İki kişinin yaşayabileceği ve tanımının neredeyse imkansız olduğu hislerden biri olan aşk yalnızca 32 diş sırıtmaya değil birebir vakitte hayat da kurtarıyor! Tarifsiz hisler olarak nitelendirdiğimiz aşk beyinden salgılanan en büyük tesiri de kalp üzerinde oluyor. Kardiyoloji Uzmanı Prof. Dr. Ahmet Karabulut, ”Kalbin ömrünü uzattığı bilimsel olarak kanıtlanmıştır” diyerek aşkın sıhhate sağladığı en değerli yararlarını sıraladı.
DAHA UZUN BİR HAYAT SİZİ BEKLİYOR!
Mutlu birliktelik yaşayan bireylerin, yalnız yaşayan şahıslara oranla daha uzun yaşadıklarını biliyor muydunuz? Tek başına yaşayan şahıslarda depresyonun ve sıhhatsiz beslenmenin daha sık, sigara ve alkol tüketiminin fazla olduğu görülüyor. Bilimsel çalışmalar, tek başına yaşayan bayanların ortalama 2 yıl, erkeklerin de ortalama 6-7 yıl ömürlerinin kısaldığını gösteriyor.
SEVGİ TANSİYONU DÜŞÜRÜYOR!
Yanlış duymadınız! Aşk ve sevgi tansiyonu düşürüyor. Yapılan bilimsel çalışmalar sıcak bir kucaklaşma sonrası gelecek 10 dakikalık sevgi lisanlı konuşmanın, tansiyonu düşürdüğünü ortaya koyuyor. Bu tesirin temelinde bedende artan gevşeme hormonu oksitosin bulunuyor.
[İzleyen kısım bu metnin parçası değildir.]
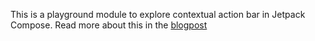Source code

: This is a playground module to explore contextual action bar in Jetpack Compose. Read more about this in the [blogpost](https://betterprogramming.pub/building-contextual-mode-of-top-app-bar-in-jetpack-compose-aecdfcfd3fef)
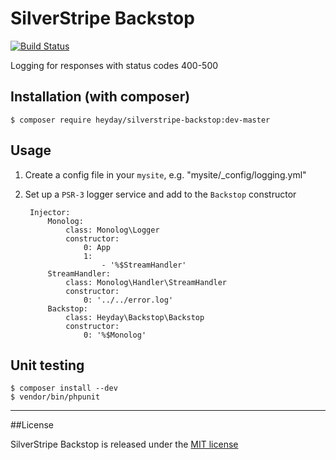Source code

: # SilverStripe Backstop

[![Build Status](https://travis-ci.org/heyday/silverstripe-backstop.png)](https://travis-ci.org/heyday/silverstripe-backstop)

Logging for responses with status codes 400-500

## Installation (with composer)

	$ composer require heyday/silverstripe-backstop:dev-master

## Usage

1. Create a config file in your `mysite`, e.g. "mysite/_config/logging.yml"
2. Set up a `PSR-3` logger service and add to the `Backstop` constructor

		Injector:
			Monolog:
				class: Monolog\Logger
				constructor:
					0: App
					1:
						- '%$StreamHandler'
			StreamHandler:
				class: Monolog\Handler\StreamHandler
				constructor:
					0: '../../error.log'
			Backstop:
				class: Heyday\Backstop\Backstop
				constructor:
					0: '%$Monolog'

## Unit testing
    $ composer install --dev
    $ vendor/bin/phpunit
    
---

##License

SilverStripe Backstop is released under the [MIT license](http://heyday.mit-license.org/)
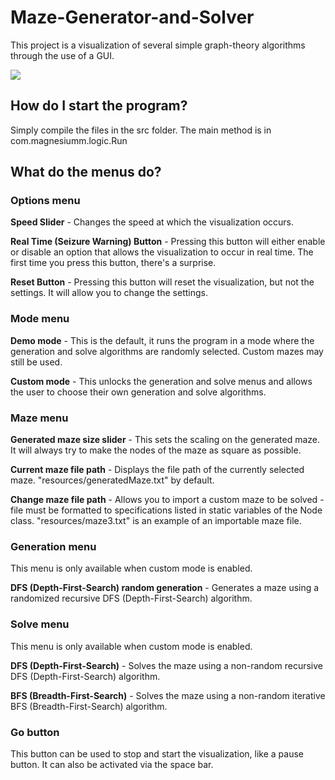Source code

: # Maze-Generator-and-Solver

This project is a visualization of several simple graph-theory algorithms through the use of a GUI.

![](https://github.com/magnesiumm/Maze-Generator-and-Solver/blob/master/Maze%20Solver%20And%20Generator/images/maze%20solver%20and%20generator.png)

## How do I start the program?

Simply compile the files in the src folder. The main method is in com.magnesiumm.logic.Run

## What do the menus do?

### Options menu

**Speed Slider** - Changes the speed at which the visualization occurs.

**Real Time (Seizure Warning) Button** - Pressing this button will either enable or disable an option that allows the visualization to occur in real time. The first time you press this button, there's a surprise.

**Reset Button** - Pressing this button will reset the visualization, but not the settings. It will allow you to change the settings.

### Mode menu

**Demo mode** - This is the default, it runs the program in a mode where the generation and solve algorithms are randomly selected. Custom mazes may still be used.

**Custom mode** - This unlocks the generation and solve menus and allows the user to choose their own generation and solve algorithms.

### Maze menu
**Generated maze size slider** - This sets the scaling on the generated maze. It will always try to make the nodes of the maze as square as possible.

**Current maze file path** - Displays the file path of the currently selected maze. "resources/generatedMaze.txt" by default.

**Change maze file path** - Allows you to import a custom maze to be solved - file must be formatted to specifications listed in static variables of the Node class. "resources/maze3.txt" is an example of an importable maze file.

### Generation menu
This menu is only available when custom mode is enabled.

**DFS (Depth-First-Search) random generation** - Generates a maze using a randomized recursive DFS (Depth-First-Search) algorithm.

### Solve menu
This menu is only available when custom mode is enabled.

**DFS (Depth-First-Search)** - Solves the maze using a non-random recursive DFS (Depth-First-Search) algorithm.

**BFS (Breadth-First-Search)** - Solves the maze using a non-random iterative BFS (Breadth-First-Search) algorithm.

### Go button
This button can be used to stop and start the visualization, like a pause button. It can also be activated via the space bar.
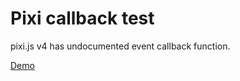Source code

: # Pixi callback test

pixi.js v4 has undocumented event callback function.

[Demo](https://hibikinekage.github.io/pixi-callback-test)
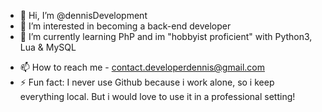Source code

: - 👋 Hi, I’m @dennisDevelopment
- 👀 I’m interested in becoming a back-end developer
- 🌱 I’m currently learning PhP and im "hobbyist proficient" with Python3, Lua & MySQL
<!--- 💞️ I’m looking to collaborate on ... --->
- 📫 How to reach me - contact.developerdennis@gmail.com
- ⚡ Fun fact: I never use Github because i work alone, so i keep everything local. But i would love to use it in a professional setting!

<!---
dennisDevelopment/dennisDevelopment is a ✨ special ✨ repository because its `README.md` (this file) appears on your GitHub profile.
You can click the Preview link to take a look at your changes.
--->
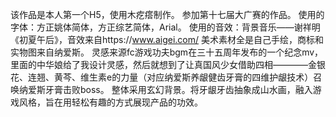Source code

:该作品是本人第一个H5，使用木疙瘩制作。
参加第十七届大广赛的作品。
使用的字体：方正姚体简体，方正综艺简体，Arial。
使用的音效：背景音乐——谢祥明《初夏午后》，音效来自https://www.aigei.com/
美术素材全是自己手绘，商标和实物图来自纳爱斯。
灵感来源fc游戏功夫bgm在三十五周年发布的一个纪念mv，里面的中华娘给了我设计灵感，然后就想到了让真国风少女借助四相————金银花、连翘、黄芩、维生素e的力量（对应纳爱斯养龈健齿牙膏的四维护龈技术）召唤纳爱斯牙膏击败boss。
整体采用玄幻背景。将牙龈牙齿抽象成山水画，融入游戏风格，旨在用轻松有趣的方式展现产品的功效。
Tansiyonu düzenleyen öteki etkenleri ise bedendeki gerilimin azalması, uyku kalitesinin artması, kişisel bakım ve beslenme düzeninin daha kaliteli olması oluşturuyor.
KAN BASINCINI DÜZENLİYOR!
Aşk iksirinin en değerli öğesi olan oksitosin ile kan basıncında düzelme izlenirken, bedenin bağışıklık sistemi daha da güçleniyor ve damarlardaki iltihabi durum azalıyor.
KALP KRİZİ RİSKİNİ AZALTIYOR!
Aşk uzun vadede kalp krizi riskini azaltıyor. Keyifli ve huzurlu bir münasebet yaşayan çiftlerde uyku kalitesi artarken, kalp krizi riskinin azaldığı görülüyor. Gerilimin panzehiri olarak gösterilen aşk sayesinde bedendeki gerilim hormonu kortizolün azalmasıyla şeker ve kolesterol döngüsünde düzelme izleniyor ve damarlar korunuyor.
ANTİDEPRESAN ETKİLİ!
Aşık olunca beynin salgıladığı dopamin, endorfin ve seratonin üzere hormonlar bireye memnunluk verirken, adeta birer antidepresan tesiri yaratıyor ve kalp damarları depresyonun ziyanlı tesirlerinden korunuyor. Aşk derken yalnızca iki karşı cins ortasında süregelen duygusal yakınlaşma düşünülmemeli. Bireye huzur verecek aile sevgisi, hayvan ve tabiat sevgisi, tasavvufi aşk da kalp sıhhatine olumlu tesir yapıyor. Yani aşk bireye külfet olmamalı, tam bilakis kişinin hayatına olumlu katkı yapmalı. Bu nedenle aşkta kalp/beyin istikrarını güzel ayarlamak gerekiyor.